Bhutto, leader of the Pakistan People's Party (PPP) which has been relegated to the opposition in the National Assembly, is claiming the voting on Feb. 3 was rigged. She had challenged the outcome of the 1990 polls also, blaming the PPP's defeat to vote tampering by Sharif's Muslim League (PML-N).

This will be Sharif's second chance at ruling Pakistan. His first term was cut short in 1993 by the then president on charges of corruption. Though he was reinstated by the Supreme Court, he stepped down under pressure from the army which supported the holding of mid-term polls, that Bhutto went on to win.

None of Pakistan's previous three governments has completed its term. This week's election was the country's fourth in the last eight years, and Sharif and Bhutto have been been taking it in turns to head the government here.

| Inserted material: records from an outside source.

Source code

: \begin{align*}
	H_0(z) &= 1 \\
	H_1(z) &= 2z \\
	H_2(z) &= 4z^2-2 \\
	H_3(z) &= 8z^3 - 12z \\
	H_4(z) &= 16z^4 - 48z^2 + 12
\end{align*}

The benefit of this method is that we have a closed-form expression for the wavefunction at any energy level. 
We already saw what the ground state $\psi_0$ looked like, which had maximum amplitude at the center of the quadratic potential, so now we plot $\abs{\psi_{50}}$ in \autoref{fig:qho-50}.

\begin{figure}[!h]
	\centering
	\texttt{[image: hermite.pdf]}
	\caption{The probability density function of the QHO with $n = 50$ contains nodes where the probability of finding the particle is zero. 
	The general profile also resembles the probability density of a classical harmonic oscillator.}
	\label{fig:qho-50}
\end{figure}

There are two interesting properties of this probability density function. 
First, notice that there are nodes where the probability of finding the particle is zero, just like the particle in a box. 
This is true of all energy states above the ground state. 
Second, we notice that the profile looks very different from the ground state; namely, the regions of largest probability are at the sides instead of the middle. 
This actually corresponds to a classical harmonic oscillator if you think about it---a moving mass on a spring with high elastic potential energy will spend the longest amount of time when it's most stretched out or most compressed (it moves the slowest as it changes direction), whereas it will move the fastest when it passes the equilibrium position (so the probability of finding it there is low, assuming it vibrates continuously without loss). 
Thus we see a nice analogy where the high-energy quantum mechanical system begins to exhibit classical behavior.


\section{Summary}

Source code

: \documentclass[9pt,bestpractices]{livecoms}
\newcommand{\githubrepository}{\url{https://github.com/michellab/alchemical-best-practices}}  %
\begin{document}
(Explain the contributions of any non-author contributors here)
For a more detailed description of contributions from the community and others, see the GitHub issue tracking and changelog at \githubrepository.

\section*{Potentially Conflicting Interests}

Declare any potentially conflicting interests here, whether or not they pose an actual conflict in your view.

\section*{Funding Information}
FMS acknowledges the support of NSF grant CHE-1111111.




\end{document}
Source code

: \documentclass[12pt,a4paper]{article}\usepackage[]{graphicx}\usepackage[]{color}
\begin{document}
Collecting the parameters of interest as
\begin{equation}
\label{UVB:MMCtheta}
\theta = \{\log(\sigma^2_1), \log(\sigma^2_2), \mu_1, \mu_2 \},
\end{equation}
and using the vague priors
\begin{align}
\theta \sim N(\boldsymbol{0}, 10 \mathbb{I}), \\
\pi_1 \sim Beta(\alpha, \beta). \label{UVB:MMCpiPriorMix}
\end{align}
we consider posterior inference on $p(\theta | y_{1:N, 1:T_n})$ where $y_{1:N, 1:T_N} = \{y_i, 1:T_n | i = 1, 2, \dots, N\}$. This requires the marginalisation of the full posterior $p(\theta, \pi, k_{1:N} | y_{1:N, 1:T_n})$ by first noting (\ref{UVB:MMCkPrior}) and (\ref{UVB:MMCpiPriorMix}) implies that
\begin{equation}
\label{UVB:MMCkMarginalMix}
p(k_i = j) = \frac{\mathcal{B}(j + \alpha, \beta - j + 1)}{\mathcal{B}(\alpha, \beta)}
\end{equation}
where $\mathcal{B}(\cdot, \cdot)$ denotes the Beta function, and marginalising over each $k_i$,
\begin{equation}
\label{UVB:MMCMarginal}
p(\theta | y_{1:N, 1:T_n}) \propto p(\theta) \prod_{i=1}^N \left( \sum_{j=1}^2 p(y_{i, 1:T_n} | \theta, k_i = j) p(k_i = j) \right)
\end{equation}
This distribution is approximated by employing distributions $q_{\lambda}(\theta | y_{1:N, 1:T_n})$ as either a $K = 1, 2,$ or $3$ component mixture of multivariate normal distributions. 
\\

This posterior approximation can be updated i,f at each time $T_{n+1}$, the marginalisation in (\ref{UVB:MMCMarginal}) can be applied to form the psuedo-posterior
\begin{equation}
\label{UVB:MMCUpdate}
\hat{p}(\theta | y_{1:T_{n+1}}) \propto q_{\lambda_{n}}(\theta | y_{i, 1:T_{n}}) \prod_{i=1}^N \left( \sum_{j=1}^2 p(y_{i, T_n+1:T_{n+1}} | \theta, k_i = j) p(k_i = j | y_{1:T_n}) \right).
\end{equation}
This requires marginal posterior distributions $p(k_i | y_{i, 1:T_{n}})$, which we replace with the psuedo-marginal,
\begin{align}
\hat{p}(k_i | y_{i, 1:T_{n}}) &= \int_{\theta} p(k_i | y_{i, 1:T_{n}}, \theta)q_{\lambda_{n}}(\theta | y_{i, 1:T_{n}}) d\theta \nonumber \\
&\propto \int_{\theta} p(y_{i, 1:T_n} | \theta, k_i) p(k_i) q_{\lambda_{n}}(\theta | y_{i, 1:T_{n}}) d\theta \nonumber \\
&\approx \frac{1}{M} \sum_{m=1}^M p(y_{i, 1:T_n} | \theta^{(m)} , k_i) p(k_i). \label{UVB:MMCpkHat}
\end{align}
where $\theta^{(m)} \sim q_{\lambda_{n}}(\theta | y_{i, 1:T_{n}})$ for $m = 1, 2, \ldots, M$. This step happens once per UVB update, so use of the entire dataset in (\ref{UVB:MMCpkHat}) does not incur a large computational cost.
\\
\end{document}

Rivalry between the two, who dominate Pakistan's politics, has paralysed Pakistan. Bhutto was sacked last November by President Farooq Leghari, who said her government has pushed the country to the brink of bankruptcy. Foreign exchange reserves have fallen, and the nation's domestic and foreign debt currently exceeds its gross domestic product. The budget deficit has increased despite huge tax hikes last year by the PPP government.

Economic revival was Sharif's one-point agenda for Pakistan during the campaigning. And as election results poured in Tuesday, stocks on the Karachi Stock Exchange rose 10 points in early morning trading. Business analysts said it was a thumbs up sign from the business community.

Sharif is one of Pakistan's biggest businessmen. He belongs to Punjab, the country's most prosperous state, which has voted overwhelmingly for his party. Results from the North West Frontier Province (NWFP) have also gone in his favour, while the previous ruling party seems to be winning mainly in rural Sindh.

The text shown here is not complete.